It's been a while. And by a while I mean five months. Literally, my blog tells me that my last post was in August. But much has happened since we last spoke.
If you haven't heard lately, I wrote a book. And if you haven't heard lately, then you don't log on to Facebook much or you nixed me as a friend because I've been haunting you all with announcements of its debut on Amazon, Barnes and Noble and Google Books. Don't worry, I'll send more :)
It all started about six years ago in an English class at CSUN. Oh the days of English class...in an actual classroom. These days I'm relegated to the online "classroom" where you miss out on all of the face to face debate and pounding of chests, oh and the nodding off of your classmates. I just loved watching others struggle to stay awake, head dropping an inch or two before they awakened quite startled, looked around and slowly but surely closed their eyes again. But don't feel too badly for me. One of my students was actually snoring in class this morning. But I digress...

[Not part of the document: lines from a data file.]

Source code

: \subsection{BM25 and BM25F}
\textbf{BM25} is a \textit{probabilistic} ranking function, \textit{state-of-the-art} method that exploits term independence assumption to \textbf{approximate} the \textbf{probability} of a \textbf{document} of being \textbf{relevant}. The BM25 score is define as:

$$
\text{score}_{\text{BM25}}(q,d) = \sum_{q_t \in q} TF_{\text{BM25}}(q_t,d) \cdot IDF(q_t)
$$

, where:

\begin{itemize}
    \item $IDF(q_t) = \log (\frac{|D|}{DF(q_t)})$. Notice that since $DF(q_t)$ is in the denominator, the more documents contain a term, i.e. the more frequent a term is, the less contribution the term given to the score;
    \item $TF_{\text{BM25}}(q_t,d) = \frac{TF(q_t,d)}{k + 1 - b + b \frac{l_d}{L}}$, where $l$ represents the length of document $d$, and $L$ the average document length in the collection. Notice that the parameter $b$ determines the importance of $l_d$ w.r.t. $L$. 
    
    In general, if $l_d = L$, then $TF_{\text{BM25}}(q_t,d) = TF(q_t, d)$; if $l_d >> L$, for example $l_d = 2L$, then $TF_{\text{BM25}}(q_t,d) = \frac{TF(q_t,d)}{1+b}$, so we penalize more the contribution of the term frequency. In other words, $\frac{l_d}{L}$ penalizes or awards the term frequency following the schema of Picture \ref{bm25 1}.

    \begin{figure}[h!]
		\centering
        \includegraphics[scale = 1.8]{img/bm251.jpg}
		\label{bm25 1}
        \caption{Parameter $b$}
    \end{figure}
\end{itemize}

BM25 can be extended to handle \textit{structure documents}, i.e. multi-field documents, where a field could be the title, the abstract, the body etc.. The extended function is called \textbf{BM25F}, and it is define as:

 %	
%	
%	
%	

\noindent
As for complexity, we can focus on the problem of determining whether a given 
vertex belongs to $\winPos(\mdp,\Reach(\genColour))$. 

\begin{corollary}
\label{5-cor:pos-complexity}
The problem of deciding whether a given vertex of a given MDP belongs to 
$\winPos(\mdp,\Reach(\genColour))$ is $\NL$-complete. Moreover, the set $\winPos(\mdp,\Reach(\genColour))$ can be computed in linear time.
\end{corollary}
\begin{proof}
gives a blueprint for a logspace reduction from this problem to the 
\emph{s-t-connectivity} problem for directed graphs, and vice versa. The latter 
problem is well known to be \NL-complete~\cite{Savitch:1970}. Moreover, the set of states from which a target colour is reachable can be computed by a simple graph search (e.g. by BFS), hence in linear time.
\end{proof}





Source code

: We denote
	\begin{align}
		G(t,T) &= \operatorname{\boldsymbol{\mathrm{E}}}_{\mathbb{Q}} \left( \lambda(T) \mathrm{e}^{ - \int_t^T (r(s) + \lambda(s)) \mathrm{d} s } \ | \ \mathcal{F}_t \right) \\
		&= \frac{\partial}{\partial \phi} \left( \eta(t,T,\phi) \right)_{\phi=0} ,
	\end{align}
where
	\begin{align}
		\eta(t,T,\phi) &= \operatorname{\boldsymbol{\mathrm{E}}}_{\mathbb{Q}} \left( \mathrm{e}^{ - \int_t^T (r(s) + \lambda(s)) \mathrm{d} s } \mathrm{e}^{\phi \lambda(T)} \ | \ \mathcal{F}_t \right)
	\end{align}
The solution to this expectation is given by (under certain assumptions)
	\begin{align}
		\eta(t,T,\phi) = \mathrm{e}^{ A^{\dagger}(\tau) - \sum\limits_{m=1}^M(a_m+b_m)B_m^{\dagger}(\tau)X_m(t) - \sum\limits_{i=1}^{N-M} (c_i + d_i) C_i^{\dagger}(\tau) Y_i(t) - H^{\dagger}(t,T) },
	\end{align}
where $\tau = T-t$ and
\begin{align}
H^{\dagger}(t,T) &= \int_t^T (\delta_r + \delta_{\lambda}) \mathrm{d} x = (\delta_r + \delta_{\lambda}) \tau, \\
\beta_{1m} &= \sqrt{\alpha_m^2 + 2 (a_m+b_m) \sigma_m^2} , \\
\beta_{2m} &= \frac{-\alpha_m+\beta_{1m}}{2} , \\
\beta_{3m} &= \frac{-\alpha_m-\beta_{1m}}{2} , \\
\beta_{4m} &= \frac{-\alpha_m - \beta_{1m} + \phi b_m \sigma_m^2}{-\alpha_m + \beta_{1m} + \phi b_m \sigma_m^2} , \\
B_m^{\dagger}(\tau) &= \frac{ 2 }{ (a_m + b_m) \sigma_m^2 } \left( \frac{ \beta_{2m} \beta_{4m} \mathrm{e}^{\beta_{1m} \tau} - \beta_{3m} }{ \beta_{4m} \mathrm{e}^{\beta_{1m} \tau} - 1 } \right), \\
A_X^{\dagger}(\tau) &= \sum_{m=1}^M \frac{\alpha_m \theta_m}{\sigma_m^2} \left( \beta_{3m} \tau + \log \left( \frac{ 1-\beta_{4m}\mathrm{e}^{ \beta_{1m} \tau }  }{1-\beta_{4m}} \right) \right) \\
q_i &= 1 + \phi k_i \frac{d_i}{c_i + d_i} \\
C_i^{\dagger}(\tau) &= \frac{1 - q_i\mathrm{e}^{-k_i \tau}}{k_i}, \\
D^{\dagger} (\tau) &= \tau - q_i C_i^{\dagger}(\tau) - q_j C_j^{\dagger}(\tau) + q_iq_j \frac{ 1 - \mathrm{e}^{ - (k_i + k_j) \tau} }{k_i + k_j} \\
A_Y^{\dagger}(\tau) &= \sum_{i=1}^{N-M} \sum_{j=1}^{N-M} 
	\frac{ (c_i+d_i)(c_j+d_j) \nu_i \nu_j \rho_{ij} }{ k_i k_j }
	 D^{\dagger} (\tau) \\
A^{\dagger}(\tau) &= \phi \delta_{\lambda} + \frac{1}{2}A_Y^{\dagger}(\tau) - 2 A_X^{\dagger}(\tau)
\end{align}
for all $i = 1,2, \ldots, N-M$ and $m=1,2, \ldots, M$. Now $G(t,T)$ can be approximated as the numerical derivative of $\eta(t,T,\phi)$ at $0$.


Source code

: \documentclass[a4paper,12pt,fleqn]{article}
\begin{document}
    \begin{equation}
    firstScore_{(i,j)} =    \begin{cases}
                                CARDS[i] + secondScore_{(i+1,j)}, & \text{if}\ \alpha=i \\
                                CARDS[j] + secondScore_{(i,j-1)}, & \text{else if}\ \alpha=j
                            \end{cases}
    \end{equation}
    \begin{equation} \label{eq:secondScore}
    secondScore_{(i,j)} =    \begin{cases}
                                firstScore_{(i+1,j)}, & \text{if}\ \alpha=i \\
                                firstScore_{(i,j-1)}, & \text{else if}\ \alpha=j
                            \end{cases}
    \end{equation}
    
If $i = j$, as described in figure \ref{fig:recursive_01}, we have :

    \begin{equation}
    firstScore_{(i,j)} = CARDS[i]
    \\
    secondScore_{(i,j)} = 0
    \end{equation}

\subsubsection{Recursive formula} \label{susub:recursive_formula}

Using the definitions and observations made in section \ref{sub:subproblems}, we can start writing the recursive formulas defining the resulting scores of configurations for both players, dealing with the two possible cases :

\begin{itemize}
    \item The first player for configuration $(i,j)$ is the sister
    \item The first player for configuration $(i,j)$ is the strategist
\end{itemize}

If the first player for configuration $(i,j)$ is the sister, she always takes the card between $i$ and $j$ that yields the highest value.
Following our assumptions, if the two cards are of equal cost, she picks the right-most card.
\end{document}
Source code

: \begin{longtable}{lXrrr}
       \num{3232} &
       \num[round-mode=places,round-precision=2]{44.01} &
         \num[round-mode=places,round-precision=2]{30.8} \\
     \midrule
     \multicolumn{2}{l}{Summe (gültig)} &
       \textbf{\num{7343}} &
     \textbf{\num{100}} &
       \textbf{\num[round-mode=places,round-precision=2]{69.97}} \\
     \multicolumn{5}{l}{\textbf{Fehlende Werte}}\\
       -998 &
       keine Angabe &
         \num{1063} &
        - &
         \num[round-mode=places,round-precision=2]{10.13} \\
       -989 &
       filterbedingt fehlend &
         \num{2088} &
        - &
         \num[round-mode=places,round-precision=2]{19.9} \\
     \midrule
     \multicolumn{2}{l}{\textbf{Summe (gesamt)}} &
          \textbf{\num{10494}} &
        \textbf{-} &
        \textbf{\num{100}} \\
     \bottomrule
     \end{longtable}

So the assignment was to write a short story in which you develop a character and some other fancy and insightful direction, but I don't remember the rest of the details. I just know that a scene had been replaying again and again in my mind. A woman is driving in the night and it's raining, the kind of rain you only experience outside of L.A. She has a young daughter of course, but her daughter is asleep in the backseat. This woman is crying because her marriage is over. She's crying because she has nowhere to go. Crying because she doesn't know who she is anymore. She's reached that moment of crisis when you realize just how small and powerless you really are. I wasn't sure how her story would unfold, but I knew one thing. I knew where it would begin. I too had met with that moment of crisis. I too was once lost. I too had felt the significance of my insignificance. I knew that my character would have to fall to her knees and look in the only direction we can in that moment. She would experience the freedom of powerlessness, the unfathomable peace of spiritual awakening, the fulfillment of agape and the hope of new life. She would trudge that promising road, filled with fear and uncertainty, but I would give her what I was given, a new kind of family to carry me through it all.
It's still fun to watch the reaction of people when they come to terms with the fact that really, I'm not kidding, yes, I really did live in a mortuary. And if you know me at all, you know that I love irony. I speak its language. I tease that it's God's way of reminding me I'm not in control. So to have my character find new life while surrounded by death just seemed natural. And I get to share a few of the fascinating and gruesome details of my experiences along the way.